Galeano, García Linera e o pensamento crítico latino-americano
Eles correspondem, de distintas maneiras, ao que se chama de intelligentsia - críticos que abordam os temas mais relevantes com linguagem acessível.
As duas Assembleias Gerais de Clacso (Conselho Latinoamericano de Ciencias Sociais) que dirigi foram encerradas respectivamente por Álvaro Garcia Linera (em Cochabamba, em 2009) e por Eduardo Galeano (na Cidade do Mexico, em 2012). Foram formas contundentes de mostrar aos cientistas sociais do continente as expressão maiores do pensamento crítico latino-americano contemporâneo.

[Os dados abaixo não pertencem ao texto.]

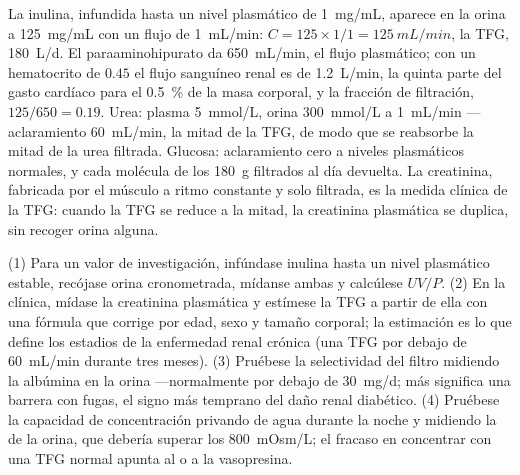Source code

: \begin{example}\label{ex:b3:renal-osmoregulation:numbers}
La inulina, infundida hasta un nivel plasmático de \qty{1}{mg/mL},
aparece en la orina a \qty{125}{mg/mL} con un flujo de \qty{1}{mL/min}: $C = 125\times 1/1 =
\qty{125}{mL/min}$, la TFG, \qty{180}{L/d}. El paraaminohipurato da
\qty{650}{mL/min}, el flujo plasmático; con un hematocrito de $0.45$ el
flujo sanguíneo renal es de \qty{1.2}{L/min}, la quinta parte del gasto
cardíaco para el \qty{0.5}{\%} de la masa corporal, y la fracción de
filtración, $125/650 = 0.19$. Urea: plasma \qty{5}{mmol/L}, orina
\qty{300}{mmol/L} a \qty{1}{mL/min} ---aclaramiento \qty{60}{mL/min},
la mitad de la TFG, de modo que se reabsorbe la mitad de la urea
filtrada. Glucosa: aclaramiento cero a niveles plasmáticos normales, y
cada molécula de los \qty{180}{g} filtrados al día devuelta. La
creatinina, fabricada por el músculo a ritmo constante y solo filtrada,
es la medida clínica de la TFG: cuando la TFG se reduce a la mitad, la
creatinina plasmática se duplica, sin recoger orina alguna.
\end{example}

\begin{method}\label{met:b3:renal-osmoregulation:gfr}
(1) Para un valor de investigación, infúndase inulina hasta un nivel
plasmático estable, recójase orina cronometrada, mídanse ambas y
calcúlese $UV/P$. (2) En la clínica, mídase la creatinina plasmática y
estímese la TFG a partir de ella con una fórmula que corrige por edad,
sexo y tamaño corporal; la estimación es lo que define los estadios de
la enfermedad renal crónica (una TFG por debajo de \qty{60}{mL/min}
durante tres meses). (3) Pruébese la selectividad del filtro midiendo
la albúmina en la orina ---normalmente por debajo de \qty{30}{mg/d};
más significa una barrera con fugas, el signo más temprano del daño
renal diabético. (4) Pruébese la capacidad de concentración privando de
agua durante la noche y midiendo la  de la orina, que
debería superar los \qty{800}{mOsm/L}; el fracaso en concentrar con una
TFG normal apunta al  o a la vasopresina.
\end{method}

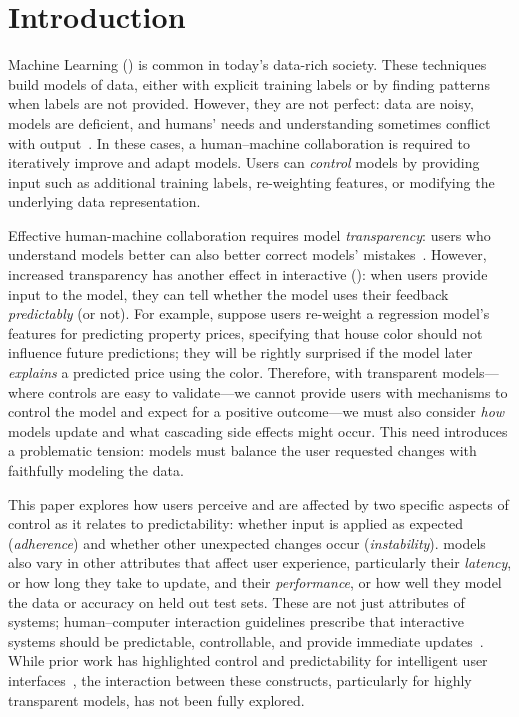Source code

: \section{Introduction}

Machine Learning () is common in today's data-rich society.
These techniques build models of data, either with explicit training
labels or by finding patterns when labels are not provided.
However, they are not perfect: data are noisy, models are
deficient, and humans' needs and understanding sometimes conflict with
 output~\cite{amodei2016concrete}.
In these cases, a human--machine collaboration is required to iteratively improve and adapt models.
Users can \textit{control} models by providing input such as additional training labels, re-weighting features, or modifying the underlying data representation.


Effective human-machine collaboration requires model
\textit{transparency}: users who understand models better can also
better correct models'
mistakes~\cite{Kulesza2010ExplanatoryPrograms,
  Rosenthal2010TowardsData}.
However, increased transparency has another effect in interactive 
(): when users provide input to the model, they can tell whether the model uses their feedback
\textit{predictably} (or not).
For example, suppose users re-weight a regression model's features
for predicting property prices, specifying that house color should
not influence future predictions; they will be rightly
surprised if the model later \textit{explains} a predicted price using
the color.
Therefore, with transparent models---where controls are easy to validate---we cannot  provide
users with mechanisms to control the model and expect for a positive
outcome---we must also consider \textit{how} models update and what
cascading side effects might occur. This need introduces a problematic
tension:
 models must balance the user requested changes with faithfully modeling
 the data.

This paper explores how users perceive and are affected by two specific aspects of control as it relates to predictability: whether input is applied as expected (\textit{adherence}) and whether other unexpected changes occur (\textit{instability}).  models also vary in other attributes that affect user experience, particularly their \textit{latency}, or how long they take to update, and their \textit{performance}, or how well they model the data or accuracy on held out test sets. These are not just attributes of  systems; human--computer interaction guidelines prescribe that interactive systems should be predictable, controllable, and provide immediate updates~\cite{Hoekman2007DesigningDesign, Shneiderman1996TheVisualizations}. While prior work has highlighted control and predictability for intelligent user interfaces~\cite{Hook2000StepsReal}, the interaction between these constructs, particularly for highly transparent models, has not been fully explored.

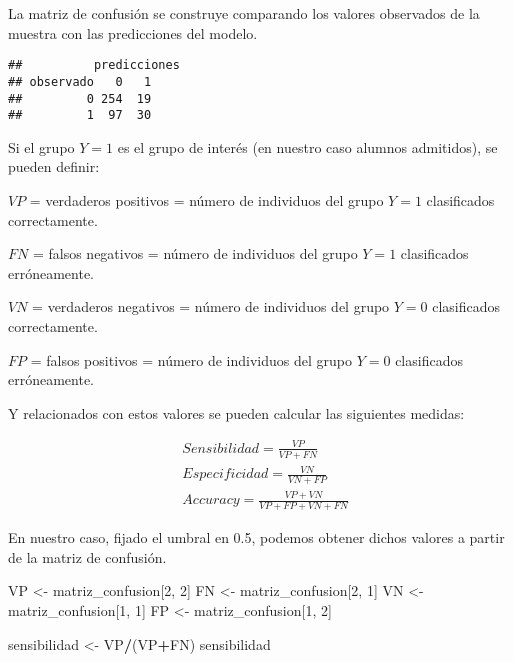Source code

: \documentclass[
]{article}
\newenvironment{Shaded}{\begin{snugshade}}{\end{snugshade}}
\newcommand{\AttributeTok}[1]{\textcolor[rgb]{0.13,0.29,0.53}{#1}}
\newcommand{\DecValTok}[1]{\textcolor[rgb]{0.00,0.00,0.81}{#1}}
\newcommand{\FunctionTok}[1]{\textcolor[rgb]{0.13,0.29,0.53}{\textbf{#1}}}
\newcommand{\NormalTok}[1]{#1}
\newcommand{\OtherTok}[1]{\textcolor[rgb]{0.56,0.35,0.01}{#1}}
\newcommand{\SpecialCharTok}[1]{\textcolor[rgb]{0.81,0.36,0.00}{\textbf{#1}}}
\newcommand{\StringTok}[1]{\textcolor[rgb]{0.31,0.60,0.02}{#1}}
\begin{document}
La matriz de confusión se construye comparando los valores observados de
la muestra con las predicciones del modelo.

\begin{Shaded}
\end{Shaded}

\begin{verbatim}
##          predicciones
## observado   0   1
##         0 254  19
##         1  97  30
\end{verbatim}

Si el grupo \(Y=1\) es el grupo de interés (en nuestro caso alumnos
admitidos), se pueden definir:

\(VP\) = verdaderos positivos = número de individuos del grupo \(Y=1\)
clasificados correctamente.

\(FN\) = falsos negativos = número de individuos del grupo \(Y=1\)
clasificados erróneamente.

\(VN\) = verdaderos negativos = número de individuos del grupo \(Y=0\)
clasificados correctamente.

\(FP\) = falsos positivos = número de individuos del grupo \(Y=0\)
clasificados erróneamente.

Y relacionados con estos valores se pueden calcular las siguientes
medidas:

\begin{equation*}
\begin{split}
& Sensibilidad = \frac{VP}{VP+FN} \\
& Especificidad = \frac{VN}{VN+FP} \\
& Accuracy = \frac{VP+VN}{VP+FP+VN+FN}
\end{split}
\end{equation*}

En nuestro caso, fijado el umbral en 0.5, podemos obtener dichos valores
a partir de la matriz de confusión.

\begin{Shaded}
\begin{Highlighting}[]
\NormalTok{VP }\OtherTok{\textless{}{-}}\NormalTok{ matriz\_confusion[}\DecValTok{2}\NormalTok{, }\DecValTok{2}\NormalTok{]}
\NormalTok{FN }\OtherTok{\textless{}{-}}\NormalTok{ matriz\_confusion[}\DecValTok{2}\NormalTok{, }\DecValTok{1}\NormalTok{]}
\NormalTok{VN }\OtherTok{\textless{}{-}}\NormalTok{ matriz\_confusion[}\DecValTok{1}\NormalTok{, }\DecValTok{1}\NormalTok{]}
\NormalTok{FP }\OtherTok{\textless{}{-}}\NormalTok{ matriz\_confusion[}\DecValTok{1}\NormalTok{, }\DecValTok{2}\NormalTok{]}

\NormalTok{sensibilidad }\OtherTok{\textless{}{-}}\NormalTok{ VP}\SpecialCharTok{/}\NormalTok{(VP}\SpecialCharTok{+}\NormalTok{FN)}
\NormalTok{sensibilidad}
\end{Highlighting}
\end{Shaded}
\end{document}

Um, Álvaro Garcia Linera, professor universitário, militante político, preso e torturado por isso, grande intelectual revolucionário, que articula fina capacidade de elaboração teórica com a prática política. Tornou-se o maior intelectual latino-americano contemporâneo. O outro, Eduardo Galeano, de que conhecemos a insuperável capacidade de captar a realidade nas suas expressões mais cotidianas, ao lado dos grandes e cruéis fenômenos globais, a partir da sua visão humanista e solidária. O melhor escritor latino-americano contemporâneo.
Os dois correspondem, de distintas maneiras, ao que se chama de intelligentsia - intelectuais críticos, que abordam os temas mais relevantes, e linguagem acessível, defendendo aos mais oprimidos, humilhados, ofendidos. Uma categoria – intelectual da esfera pública – que está em processo de extinção.
A vida acadêmica condiciona a prática dos intelectuais de forma a que tendem a ser absorvidos por demandas burocráticas, a escrever conforme os cânones das instituições, a aderir a especializações cada vez maiores. E, como consequência de tudo isso, a despolitizar-se, a distanciar-se dos grandes problemas contemporâneos das nossas sociedades.
Nunca como hoje a América Latina necessitou tanto de intelectuais que coloquem sua capacidade de reflexão e de formulação de propostas alternativas a serviço do enfrentamento dos grandes desafios que se colocam para as nossas sociedades. Mas – é preciso dizer – poucas vezes, mais ainda em períodos históricos tão transcendentais como este, a intelectualidade latino-americana esteve tão ausente da participação ativa nos processos políticos e de elaborações teóricas vinculadas aos grandes desafios que enfrentamos. Há muitas exceções, mas não correspondem a todo o potencial do pensamento crítico das nossas universidades, dos nossos centros de pesquisa, das distintas formas de prática intelectuais.
Sem essa contribuição, que favorece a rearticulação entre a teoria e a prática, a reflexão intelectual se manterá intranscendente, enquanto que a prática política sentirá a falta da capacidade de criação estratégica, que necessita de um poder de elaboração teórica que capte os grandes problemas que enfrentamos e ajude a formular as alternativas para superá-los.
É verdade que entidades que antes convocavam a intelectualidade para essa participação - criavam espaços para isso, se pronunciavam sobre os grandes problemas políticos do nosso continente - agora se mostram dominadas por praticas burocráticas, despolitizadas, ausentes da esfera pública nos planos políticos e intelectual. Mesmo assim, é possível que os intelectuais se mobilizem e intervenham muito mais do que fizeram até aqui.